Moradores da Rua Padre António Vieira, em Lisboa, queixam-se da prostituição e do tráfico de droga na zona, que, associados ao ruído e ao tráfego, lhes tiram o sono e lhes alteram as rotinas diárias.

“Não conseguimos dormir. Ainda na noite passada voltei a acordar”, disse à Lusa um representante dos residentes que, tal como os restantes, preferiu não dar o nome.

A Rua Padre António Vieira situa-se num bairro residencial, junto ao Parque Eduardo VII, na freguesia das Avenidas Novas.

No caso da prostituição, há décadas que se desenvolve tanto naquela zona como também nas ruas à volta, e atualmente não se verifica só à noite. Durante o dia, há mulheres e homens a prostituir-se — durante a semana a partir das 18:00 e ao fim de semana a partir das 12:00, horários que podem variar, segundo os moradores.

“Às vezes, durante a semana, queremos ir ao talho às 12:30 e temos de pedir licença [às prostitutas] para passar.

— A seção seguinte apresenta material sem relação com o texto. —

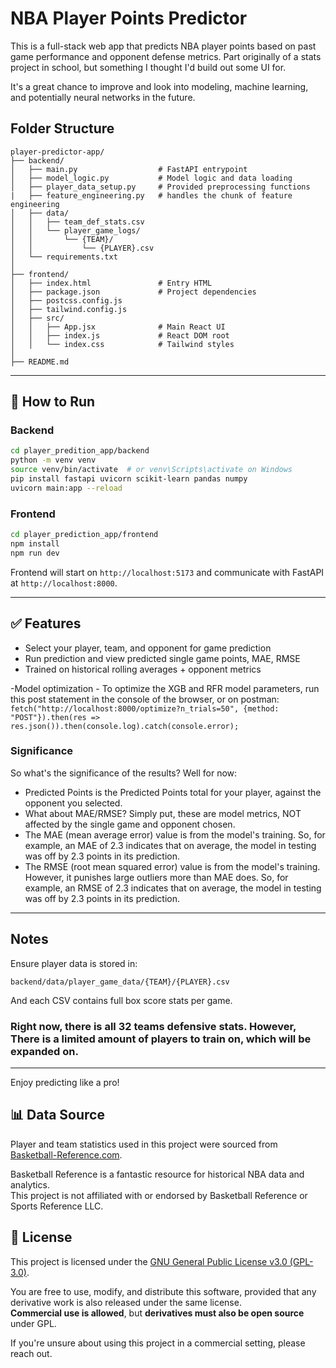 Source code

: # NBA Player Points Predictor

This is a full-stack web app that predicts NBA player points based on past game performance and opponent defense metrics. Part originally of a stats project in school, but something I thought I'd build out some UI for.

It's a great chance to improve and look into modeling, machine learning, and potentially neural networks in the future.

## Folder Structure

```
player-predictor-app/
├── backend/
│   ├── main.py                  # FastAPI entrypoint
│   ├── model_logic.py           # Model logic and data loading
│   ├── player_data_setup.py     # Provided preprocessing functions
|   ├── feature_engineering.py   # handles the chunk of feature engineering
│   ├── data/
│   │   ├── team_def_stats.csv
│   │   └── player_game_logs/
│   │       └── {TEAM}/
│   │           └── {PLAYER}.csv
│   └── requirements.txt
│
├── frontend/
│   ├── index.html               # Entry HTML
│   ├── package.json             # Project dependencies
│   ├── postcss.config.js
│   ├── tailwind.config.js
│   ├── src/
│   │   ├── App.jsx              # Main React UI
│   │   ├── index.js             # React DOM root
│   │   └── index.css            # Tailwind styles
│
├── README.md
```

---

## 🚀 How to Run

### Backend
```zsh
cd player_predition_app/backend
python -m venv venv
source venv/bin/activate  # or venv\Scripts\activate on Windows
pip install fastapi uvicorn scikit-learn pandas numpy
uvicorn main:app --reload
```

### Frontend
```zsh
cd player_prediction_app/frontend
npm install
npm run dev
```

Frontend will start on `http://localhost:5173` and communicate with FastAPI at `http://localhost:8000`.

---

## ✅ Features
- Select your player, team, and opponent for game prediction
- Run prediction and view predicted single game points, MAE, RMSE
- Trained on historical rolling averages + opponent metrics

-Model optimization
    - To optimize the XGB and RFR model parameters, run this post statement in the console of the browser, or on postman:
        ```fetch("http://localhost:8000/optimize?n_trials=50", {method: "POST"}).then(res => res.json()).then(console.log).catch(console.error);```


### Significance
So what's the significance of the results? Well for now:
- Predicted Points is the Predicted Points total for your player, against the opponent you selected.
- What about MAE/RMSE? Simply put, these are model metrics, NOT affected by the single game and opponent chosen.
- The MAE (mean average error) value is from the model's training. So, for example, an MAE of 2.3 indicates that on average, the model in testing was off by 2.3 points in its prediction.
- The RMSE (root mean squared error) value is from the model's training. However, it punishes large outliers more than MAE does. So, for example, an RMSE of 2.3 indicates that on average, the model in testing was off by 2.3 points in its prediction.

---

## Notes
Ensure player data is stored in:
```
backend/data/player_game_data/{TEAM}/{PLAYER}.csv
```
And each CSV contains full box score stats per game.

### Right now, there is all 32 teams defensive stats. However, There is a limited amount of players to train on, which will be expanded on.
---

Enjoy predicting like a pro!

## 📊 Data Source

Player and team statistics used in this project were sourced from [Basketball-Reference.com](https://www.basketball-reference.com/).

Basketball Reference is a fantastic resource for historical NBA data and analytics.  
This project is not affiliated with or endorsed by Basketball Reference or Sports Reference LLC.


## 🪪 License

This project is licensed under the [GNU General Public License v3.0 (GPL-3.0)](https://www.gnu.org/licenses/gpl-3.0.html).

You are free to use, modify, and distribute this software, provided that any derivative work is also released under the same license.  
**Commercial use is allowed**, but **derivatives must also be open source** under GPL.

If you're unsure about using this project in a commercial setting, please reach out.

Quando há atividades no Parque Eduardo VII também estão sempre lá”, indicaram.

A situação, que tem sido recentemente relatada nas redes sociais, levou também a que se concentrassem ali alguns traficantes: “Trazem as prostitutas e a droga”.

Por consequência, o ruído, a insegurança, o elevado tráfego e a sujidade passaram a ser habituais, apontaram os moradores.

“Temos receio de que o bairro, localizado numa zona nobre, se torne no velho Casal Ventoso da droga e no velho Intendente da prostituição, à vista de toda a gente”, admitiram.

Desde o verão passado, contaram, um bar instalado há anos naquela rua começou a servir como “uma âncora” destes fenómenos, juntando prostitutas e traficantes. O estabelecimento fechou em julho devido a problemas de insonorização, mas voltou a abrir em setembro.

O proprietário do imóvel, Álvaro Trigo, refutou as críticas, defendendo que “nunca houve problemas” com o estabelecimento, mesmo não sendo o atual explorador do bar.

A situação está nas mãos da Câmara de Lisboa, da Junta de Freguesia das Avenidas Novas, da Polícia Municipal e da Polícia de Segurança Pública (PSP). As duas forças policiais são, aliás, frequentemente chamadas ao local.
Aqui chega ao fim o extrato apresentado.